Erectile dysfunction is not a side effect of statins, but having hypercholesterolemia can induce erectile dysfunction.

Antioxidants have not been shown to prevent cardiovascular events and therefore, there would be no benefits with addition of antioxidants to high-dose statins.

Non-enteric coated aspirin in a dose of 325 mg should be used to reduce flushing in patients on niacin. Importantly, patients should be instructed to avoid taking niacin on an empty stomach to prevent flushing.

It is important to assess the benefit: risk ratio of lipid lowering drugs in these patients. One needs to be very cautious with using fibrates in these patients since they increase the lithogenicity of bile.

Routine monitoring of CPK levels is not needed.

Omega-3 fatty acids do not lower LDL cholesterol.

Although metformin reduces triglycerides, this reduction is significantly lesser as compared to fenofibrate.

None of the lipid lowering drugs causes hypoglycemia. Niacin, on the other hand, promotes hyperglycemia.

Presently, ezetimibe remains a second-line therapy. The IMPROVE-IT trial, which is evaluating the benefits on cardiovascular events with statin-ezetimibe combination vs. statin monotherapy in patients with acute coronary syndrome, is awaited.

This combination can be used in patients with resistant dyslipidemia.

Niacin has traditionally been viewed as perhaps the best lipid lowering agent which lowers Lp (a). Results from clinical trials suggest that lowering LDL in patients with high Lp (a) can offset some of the excess risk associated with high Lp (a). In our practice, we often try a combination of statin and niacin in patients with high Lp(a).

Oxidative stress may promote atherogenesis but has no role in dyslipidemia.

There may be a slight change in platelets with lipid lowering drugs, which may not be clinically relevant.

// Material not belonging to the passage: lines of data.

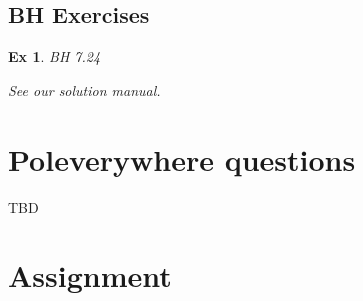 \documentclass[a4paper,11pt]{article}
\newtheorem{exercise}[theorem]{Ex}
\begin{document}
\subsection{BH Exercises}
\label{sec:bh-exercises-1}


\begin{exercise}
BH 7.24
\begin{solution}
See our solution manual.
\end{solution}
\end{exercise}



\section{Poleverywhere questions}
\label{sec:polev-quest}


TBD


\section{Assignment}
\label{sec:assignment}

%



\end{document}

Patients with type I diabetes do not tend to manifest the type of dyslipidemia that we often see in patients with insulin resistance. In type I diabetics, HDL as well as triglycerides are generally normal. Currently, we reserve statins for Type 1 diabetic patients with familial hypercholesterolemia or family history of CVD or high risk of CVD.

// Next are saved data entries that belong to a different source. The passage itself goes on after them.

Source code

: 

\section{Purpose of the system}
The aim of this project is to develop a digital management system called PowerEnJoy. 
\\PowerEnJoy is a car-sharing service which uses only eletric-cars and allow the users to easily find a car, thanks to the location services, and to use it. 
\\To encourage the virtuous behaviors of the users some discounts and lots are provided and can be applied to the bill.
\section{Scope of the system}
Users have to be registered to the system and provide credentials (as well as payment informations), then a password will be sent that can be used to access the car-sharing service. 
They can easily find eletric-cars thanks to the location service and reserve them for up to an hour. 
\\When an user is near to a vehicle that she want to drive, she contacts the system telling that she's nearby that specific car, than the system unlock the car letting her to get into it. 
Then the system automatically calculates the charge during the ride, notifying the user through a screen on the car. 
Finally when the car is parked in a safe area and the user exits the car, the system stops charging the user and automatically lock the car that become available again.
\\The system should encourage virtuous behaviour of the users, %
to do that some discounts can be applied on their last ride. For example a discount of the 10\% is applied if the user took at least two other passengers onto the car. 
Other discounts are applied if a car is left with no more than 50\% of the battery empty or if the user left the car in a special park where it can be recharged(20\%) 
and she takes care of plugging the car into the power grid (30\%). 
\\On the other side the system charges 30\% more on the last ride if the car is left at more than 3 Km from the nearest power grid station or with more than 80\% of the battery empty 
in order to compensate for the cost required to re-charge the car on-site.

We measure apo B only for research purposes. In most places, apo B measurements are not standardized. In our clinical practice, we try to lower LDL below 100 mg/dl and triglycerides below 100 mg/dl. If both these goals are achieved, it is not necessary to evaluate any other lipid measures.

CRP is a biomarker or risk, rather than a risk factor per se. In my opinion, the chances of a high CRP in the absence of any other risk factor, is practically nil.

One should aim for LDL < 100 mg/dl, triglycerides < 100 mg/dl, blood glucose < 100 mg/dl and systolic blood pressure near 100 mm Hg for minimizing risk.